• Task directions:
Within the entries that follow, show each line where the word "frac" occurs.

________________

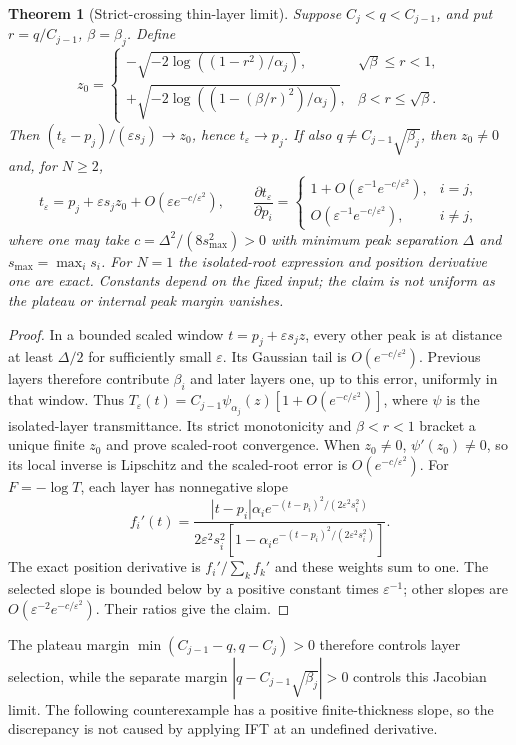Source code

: \documentclass[11pt,a4paper]{article}
\newtheorem{theorem}{Theorem}
\begin{document}
\begin{theorem}[Strict-crossing thin-layer limit]
Suppose $C_j<q<C_{j-1}$, and put $r=q/C_{j-1}$, $\beta=\beta_j$.
Define
\[
 z_0=\begin{cases}
 -\sqrt{-2\log((1-r^2)/\alpha_j)},&\sqrt\beta\le r<1,\\
 +\sqrt{-2\log((1-(\beta/r)^2)/\alpha_j)},&\beta<r\le\sqrt\beta.
 \end{cases}
\]
Then $(t_\varepsilon-p_j)/(\varepsilon s_j)\to z_0$, hence
$t_\varepsilon\to p_j$.
If also $q\ne C_{j-1}\sqrt{\beta_j}$, then $z_0\ne0$ and, for $N\ge2$,
\[
 t_\varepsilon=p_j+\varepsilon s_jz_0+
 O(\varepsilon e^{-c/\varepsilon^2}),\qquad
 \frac{\partial t_\varepsilon}{\partial p_i}
 =\begin{cases}
 1+O(\varepsilon^{-1}e^{-c/\varepsilon^2}),&i=j,\\
 O(\varepsilon^{-1}e^{-c/\varepsilon^2}),&i\ne j,
 \end{cases}
\]
where one may take $c=\Delta^2/(8s_{\max}^2)>0$ with minimum peak
separation $\Delta$ and $s_{\max}=\max_i s_i$.
For $N=1$ the isolated-root expression and position derivative one are exact.
Constants depend on the fixed input; the claim is not uniform as the
plateau or internal peak margin vanishes.
\end{theorem}
\begin{proof}
In a bounded scaled window $t=p_j+\varepsilon s_jz$, every other peak
is at distance at least $\Delta/2$ for sufficiently small $\varepsilon$.
Its Gaussian tail is $O(e^{-c/\varepsilon^2})$.
Previous layers therefore contribute $\beta_i$ and later layers one,
up to this error, uniformly in that window. Thus
$T_\varepsilon(t)=C_{j-1}\psi_{\alpha_j}(z)
[1+O(e^{-c/\varepsilon^2})]$, where $\psi$ is the isolated-layer
transmittance. Its strict monotonicity and $\beta<r<1$ bracket a unique
finite $z_0$ and prove scaled-root convergence.
When $z_0\ne0$, $\psi'(z_0)\ne0$, so its local inverse is Lipschitz
and the scaled-root error is $O(e^{-c/\varepsilon^2})$.
For $F=-\log T$, each layer has nonnegative slope
\[
 f_i'(t)=\frac{|t-p_i|\alpha_i
 e^{-(t-p_i)^2/(2\varepsilon^2s_i^2)}}
 {2\varepsilon^2s_i^2[1-\alpha_i e^{-(t-p_i)^2/(2\varepsilon^2s_i^2)}]}.
\]
The exact position derivative is $f_i'/\sum_k f_k'$ and these
weights sum to one. The selected slope is bounded below by a
positive constant times $\varepsilon^{-1}$; other slopes are
$O(\varepsilon^{-2}e^{-c/\varepsilon^2})$. Their ratios give the claim.
\end{proof}

The plateau margin $\min(C_{j-1}-q,q-C_j)>0$ therefore controls layer
selection, while the separate margin
$|q-C_{j-1}\sqrt{\beta_j}|>0$ controls this Jacobian limit.
The following counterexample has a positive finite-thickness slope,
so the discrepancy is not caused by applying IFT at an undefined derivative.
\end{document}
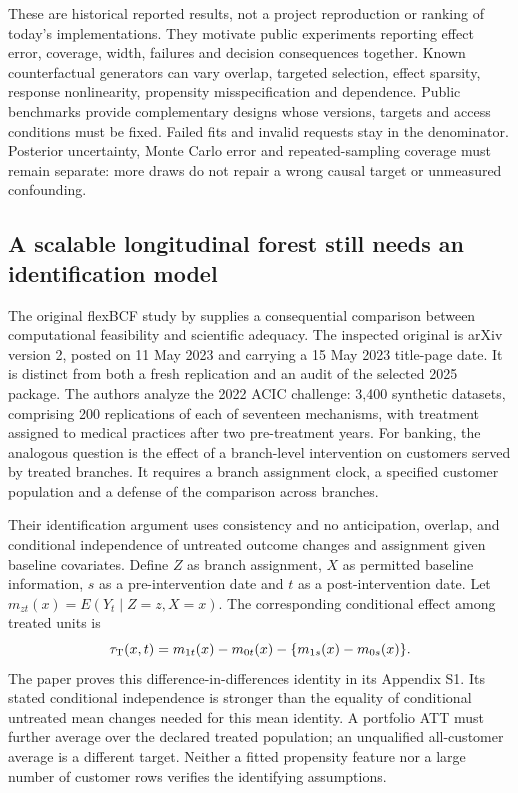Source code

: These are historical reported results, not a project reproduction or ranking of today's implementations. They motivate public experiments reporting effect error, coverage, width, failures and decision consequences together. Known counterfactual generators can vary overlap, targeted selection, effect sparsity, response nonlinearity, propensity misspecification and dependence. Public benchmarks provide complementary designs whose versions, targets and access conditions must be fixed. Failed fits and invalid requests stay in the denominator. Posterior uncertainty, Monte Carlo error and repeated-sampling coverage must remain separate: more draws do not repair a wrong causal target or unmeasured confounding.~\citep{exec21_cxx_hahn,exec21_cxx_reference}

\subsection{A scalable longitudinal forest still needs an identification model}
\label{rel17:flex-paper}
The original flexBCF study by \citet{rel17flexpaper} supplies a consequential comparison between computational feasibility and scientific adequacy. The inspected original is arXiv version 2, posted on 11 May 2023 and carrying a 15 May 2023 title-page date. It is distinct from both a fresh replication and an audit of the selected 2025 package. The authors analyze the 2022 ACIC challenge: 3,400 synthetic datasets, comprising 200 replications of each of seventeen mechanisms, with treatment assigned to medical practices after two pre-treatment years. For banking, the analogous question is the effect of a branch-level intervention on customers served by treated branches. It requires a branch assignment clock, a specified customer population and a defense of the comparison across branches.~\citep{rel17flexpaper}

Their identification argument uses consistency and no anticipation, overlap, and conditional independence of untreated outcome changes and assignment given baseline covariates. Define $Z$ as branch assignment, $X$ as permitted baseline information, $s$ as a pre-intervention date and $t$ as a post-intervention date. Let $m_{zt}(x)=E(Y_t\mid Z=z,X=x)$. The corresponding conditional effect among treated units is
\begin{equation}
 \tau_{\rm T}(x,t)
 =m_{1t}(x)-m_{0t}(x)-\{m_{1s}(x)-m_{0s}(x)\}.
 \label{rel17:flex-did}
\end{equation}
The paper proves this difference-in-differences identity in its Appendix S1. Its stated conditional independence is stronger than the equality of conditional untreated mean changes needed for this mean identity. A portfolio ATT must further average over the declared treated population; an unqualified all-customer average is a different target. Neither a fitted propensity feature nor a large number of customer rows verifies the identifying assumptions.~\citep{rel17flexpaper}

________________

• Finished task:
 \frac{\partial t_\varepsilon}{\partial p_i}
 f_i'(t)=\frac{|t-p_i|\alpha_i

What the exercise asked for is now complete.